▶ What the task asks
Copy the data below verbatim, leaving no line out.

========================================================================

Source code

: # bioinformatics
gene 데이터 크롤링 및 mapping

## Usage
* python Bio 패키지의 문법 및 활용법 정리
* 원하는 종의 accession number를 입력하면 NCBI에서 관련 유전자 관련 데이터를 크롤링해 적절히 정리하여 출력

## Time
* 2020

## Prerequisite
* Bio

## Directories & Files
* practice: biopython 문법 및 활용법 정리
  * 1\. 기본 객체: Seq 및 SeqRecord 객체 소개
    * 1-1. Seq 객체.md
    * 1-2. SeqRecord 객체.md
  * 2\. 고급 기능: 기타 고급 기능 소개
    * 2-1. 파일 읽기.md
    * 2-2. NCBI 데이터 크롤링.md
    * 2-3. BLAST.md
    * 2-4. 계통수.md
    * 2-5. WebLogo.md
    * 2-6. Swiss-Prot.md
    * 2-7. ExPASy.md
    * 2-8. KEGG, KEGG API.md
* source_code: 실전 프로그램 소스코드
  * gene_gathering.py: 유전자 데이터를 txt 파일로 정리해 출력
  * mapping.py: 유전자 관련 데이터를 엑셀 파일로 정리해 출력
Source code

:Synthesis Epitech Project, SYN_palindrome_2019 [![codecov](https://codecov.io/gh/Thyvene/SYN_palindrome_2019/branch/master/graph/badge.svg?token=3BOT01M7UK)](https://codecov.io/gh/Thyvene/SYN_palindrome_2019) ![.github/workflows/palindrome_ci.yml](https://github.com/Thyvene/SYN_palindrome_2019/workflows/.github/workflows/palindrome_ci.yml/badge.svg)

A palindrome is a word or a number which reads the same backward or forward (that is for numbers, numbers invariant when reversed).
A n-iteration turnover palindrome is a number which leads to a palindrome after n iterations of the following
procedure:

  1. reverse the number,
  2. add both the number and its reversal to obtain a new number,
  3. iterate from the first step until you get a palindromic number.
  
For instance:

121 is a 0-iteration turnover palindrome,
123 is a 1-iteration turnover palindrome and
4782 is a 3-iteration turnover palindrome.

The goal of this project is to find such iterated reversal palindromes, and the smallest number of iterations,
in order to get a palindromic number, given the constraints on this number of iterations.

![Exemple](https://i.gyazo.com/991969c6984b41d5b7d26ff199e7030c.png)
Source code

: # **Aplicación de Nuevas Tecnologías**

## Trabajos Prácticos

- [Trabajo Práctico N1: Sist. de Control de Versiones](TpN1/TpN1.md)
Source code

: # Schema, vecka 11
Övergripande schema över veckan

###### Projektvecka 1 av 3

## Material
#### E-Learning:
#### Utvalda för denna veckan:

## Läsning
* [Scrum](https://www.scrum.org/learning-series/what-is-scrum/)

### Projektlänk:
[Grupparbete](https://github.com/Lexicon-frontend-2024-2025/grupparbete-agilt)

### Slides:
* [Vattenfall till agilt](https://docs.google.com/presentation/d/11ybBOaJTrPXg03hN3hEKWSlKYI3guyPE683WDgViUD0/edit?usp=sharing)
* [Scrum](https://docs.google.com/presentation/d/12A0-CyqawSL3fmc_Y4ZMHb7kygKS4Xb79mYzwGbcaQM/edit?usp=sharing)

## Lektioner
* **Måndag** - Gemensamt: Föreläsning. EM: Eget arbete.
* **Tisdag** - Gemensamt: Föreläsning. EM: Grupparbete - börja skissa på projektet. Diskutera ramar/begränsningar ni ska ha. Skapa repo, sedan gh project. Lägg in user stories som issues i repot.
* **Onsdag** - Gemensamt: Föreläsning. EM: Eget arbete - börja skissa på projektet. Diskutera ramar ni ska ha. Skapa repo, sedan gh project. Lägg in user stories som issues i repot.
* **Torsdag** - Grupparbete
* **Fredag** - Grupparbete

========================================================================

▶ Task solution
Source code

: # bioinformatics
gene 데이터 크롤링 및 mapping

## Usage
* python Bio 패키지의 문법 및 활용법 정리
* 원하는 종의 accession number를 입력하면 NCBI에서 관련 유전자 관련 데이터를 크롤링해 적절히 정리하여 출력

## Time
* 2020

## Prerequisite
* Bio

## Directories & Files
* practice: biopython 문법 및 활용법 정리
  * 1\. 기본 객체: Seq 및 SeqRecord 객체 소개
    * 1-1. Seq 객체.md
    * 1-2. SeqRecord 객체.md
  * 2\. 고급 기능: 기타 고급 기능 소개
    * 2-1. 파일 읽기.md
    * 2-2. NCBI 데이터 크롤링.md
    * 2-3. BLAST.md
    * 2-4. 계통수.md
    * 2-5. WebLogo.md
    * 2-6. Swiss-Prot.md
    * 2-7. ExPASy.md
    * 2-8. KEGG, KEGG API.md
* source_code: 실전 프로그램 소스코드
  * gene_gathering.py: 유전자 데이터를 txt 파일로 정리해 출력
  * mapping.py: 유전자 관련 데이터를 엑셀 파일로 정리해 출력
Source code

:Synthesis Epitech Project, SYN_palindrome_2019 [![codecov](https://codecov.io/gh/Thyvene/SYN_palindrome_2019/branch/master/graph/badge.svg?token=3BOT01M7UK)](https://codecov.io/gh/Thyvene/SYN_palindrome_2019) ![.github/workflows/palindrome_ci.yml](https://github.com/Thyvene/SYN_palindrome_2019/workflows/.github/workflows/palindrome_ci.yml/badge.svg)

A palindrome is a word or a number which reads the same backward or forward (that is for numbers, numbers invariant when reversed).
A n-iteration turnover palindrome is a number which leads to a palindrome after n iterations of the following
procedure:

  1. reverse the number,
  2. add both the number and its reversal to obtain a new number,
  3. iterate from the first step until you get a palindromic number.
  
For instance:

121 is a 0-iteration turnover palindrome,
123 is a 1-iteration turnover palindrome and
4782 is a 3-iteration turnover palindrome.

The goal of this project is to find such iterated reversal palindromes, and the smallest number of iterations,
in order to get a palindromic number, given the constraints on this number of iterations.

![Exemple](https://i.gyazo.com/991969c6984b41d5b7d26ff199e7030c.png)
Source code

: # **Aplicación de Nuevas Tecnologías**

## Trabajos Prácticos

- [Trabajo Práctico N1: Sist. de Control de Versiones](TpN1/TpN1.md)
Source code

: # Schema, vecka 11
Övergripande schema över veckan

###### Projektvecka 1 av 3

## Material
#### E-Learning:
#### Utvalda för denna veckan:

## Läsning
* [Scrum](https://www.scrum.org/learning-series/what-is-scrum/)

### Projektlänk:
[Grupparbete](https://github.com/Lexicon-frontend-2024-2025/grupparbete-agilt)

### Slides:
* [Vattenfall till agilt](https://docs.google.com/presentation/d/11ybBOaJTrPXg03hN3hEKWSlKYI3guyPE683WDgViUD0/edit?usp=sharing)
* [Scrum](https://docs.google.com/presentation/d/12A0-CyqawSL3fmc_Y4ZMHb7kygKS4Xb79mYzwGbcaQM/edit?usp=sharing)

## Lektioner
* **Måndag** - Gemensamt: Föreläsning. EM: Eget arbete.
* **Tisdag** - Gemensamt: Föreläsning. EM: Grupparbete - börja skissa på projektet. Diskutera ramar/begränsningar ni ska ha. Skapa repo, sedan gh project. Lägg in user stories som issues i repot.
* **Onsdag** - Gemensamt: Föreläsning. EM: Eget arbete - börja skissa på projektet. Diskutera ramar ni ska ha. Skapa repo, sedan gh project. Lägg in user stories som issues i repot.
* **Torsdag** - Grupparbete
* **Fredag** - Grupparbete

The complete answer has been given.